'América Latina necesita menos poetas y más técnicos y científicos'

'América Latina necesita menos poetas y más técnicos y científicos'

El periodista Andrés Oppenheimer habló con EL TIEMPO sobre los problemas que tiene nuestra región.

'América Latina necesita menos poetas y más técnicos y científicos'
3 de julio de 2016, 05:17 am

América Latina es una región que se ha caracterizado por un eterno debate entre los diferentes tipos de desarrollo y el modelo económico y político que los impulse.

En medio de esta ‘pelea’, de las discusiones ideológicas, de la derecha, de la izquierda, de los discursos; la innovación, la creatividad y el apoyo a nuevas e interesantes ideas son muy pobres, casi nulos. Esto, sumado a un ancestral y casi que exclusivo apego a la exportación de las cada vez menos valiosas materias primas, hace que la región se quede rezagada del resto del mundo.

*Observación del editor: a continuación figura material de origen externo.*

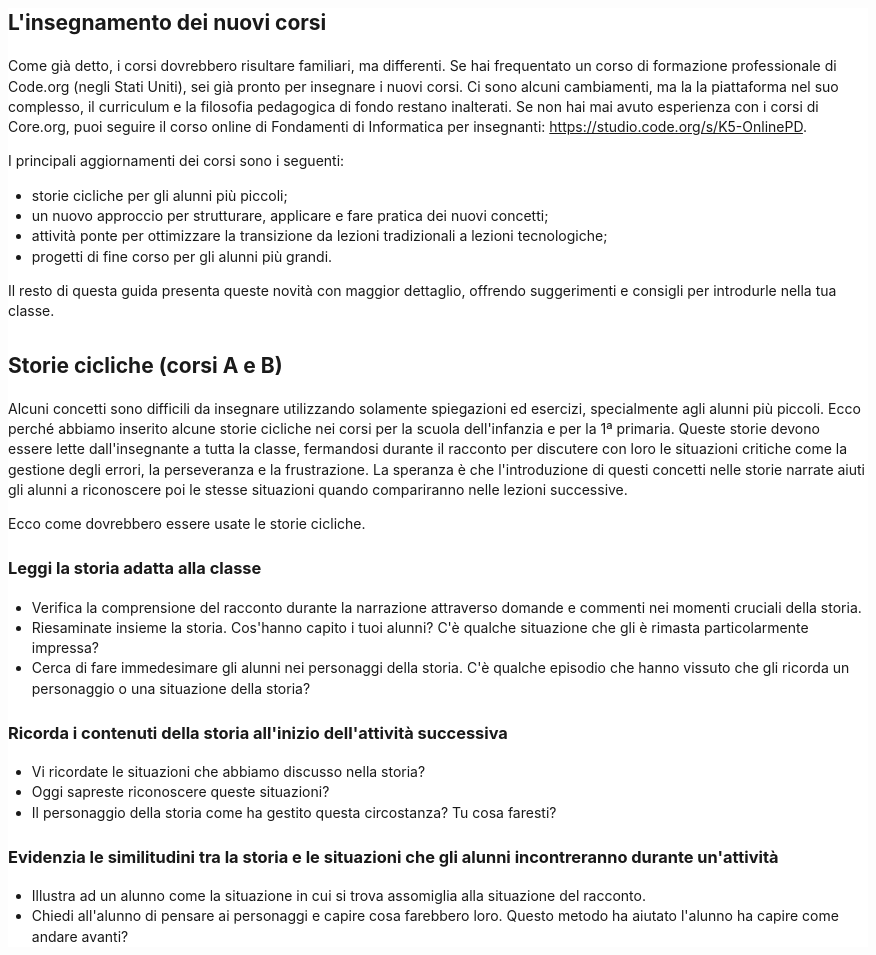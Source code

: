 <a id="newcourses"></a>

## L'insegnamento dei nuovi corsi
Come già detto, i corsi dovrebbero risultare familiari, ma differenti.  Se hai frequentato un corso di formazione professionale di Code.org (negli Stati Uniti), sei già pronto per insegnare i nuovi corsi. Ci sono alcuni cambiamenti, ma la la piattaforma nel suo complesso, il curriculum e la filosofia pedagogica di fondo restano inalterati. Se non hai mai avuto esperienza con i corsi di Core.org, puoi seguire il corso online di Fondamenti di Informatica per insegnanti: https://studio.code.org/s/K5-OnlinePD.

I principali aggiornamenti dei corsi sono i seguenti:

* storie cicliche per gli alunni più piccoli;
* un nuovo approccio per strutturare, applicare e fare pratica dei nuovi concetti;
* attività ponte per ottimizzare la transizione da lezioni tradizionali a lezioni tecnologiche;
* progetti di fine corso per gli alunni più grandi.

Il resto di questa guida presenta queste novità con maggior dettaglio, offrendo suggerimenti e consigli per introdurle nella tua classe.

<a id="circletime"></a>

## Storie cicliche (corsi A e B)
Alcuni concetti sono difficili da insegnare utilizzando solamente spiegazioni ed esercizi, specialmente agli alunni più piccoli.  Ecco perché abbiamo inserito alcune storie cicliche nei corsi per la scuola dell'infanzia e per la 1ª primaria. Queste storie devono essere lette dall'insegnante a tutta la classe, fermandosi durante il racconto per discutere con loro le situazioni critiche come la gestione degli errori, la perseveranza e la frustrazione.  La speranza è che l'introduzione di questi concetti nelle storie narrate aiuti gli alunni a riconoscere poi le stesse situazioni quando compariranno nelle lezioni successive.

Ecco come dovrebbero essere usate le storie cicliche.

### Leggi la storia adatta alla classe
  - Verifica la comprensione del racconto durante la narrazione attraverso domande e commenti nei momenti cruciali della storia.
  - Riesaminate insieme la storia. Cos'hanno capito i tuoi alunni? C'è qualche situazione che gli è rimasta particolarmente impressa?
  - Cerca di fare immedesimare gli alunni nei personaggi della storia.  C'è qualche episodio che hanno vissuto che gli ricorda un personaggio o una situazione della storia?

### Ricorda i contenuti della storia all'inizio dell'attività successiva
  - Vi ricordate le situazioni che abbiamo discusso nella storia?
  - Oggi sapreste riconoscere queste situazioni?
  - Il personaggio della storia come ha gestito questa circostanza? Tu cosa faresti?

### Evidenzia le similitudini tra la storia e le situazioni che gli alunni incontreranno durante un'attività
  - Illustra ad un alunno come la situazione in cui si trova assomiglia alla situazione del racconto.
  - Chiedi all'alunno di pensare ai personaggi e capire cosa farebbero loro.  Questo metodo ha aiutato l'alunno ha capire come andare avanti?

El escritor argentino Andrés Oppenheimer, de visita en Colombia, habló con EL TIEMPO sobre su más reciente libro, ¡Crear o Morir!, en el que recorre Latinoamérica y el mundo buscando y contando ejemplos de iniciativas personales y grupales que ayudan a entender cómo se mueve la economía de hoy.

En Latinoamérica se vive una dualidad entre incentivar a los innovadores rebajándoles trabas burocráticas o crear uniones de masas creativas que incentiven el ingenio y la iniciativa. ¿Cómo ve usted esto en la práctica? ¿Qué están haciendo los gobiernos latinoamericanos?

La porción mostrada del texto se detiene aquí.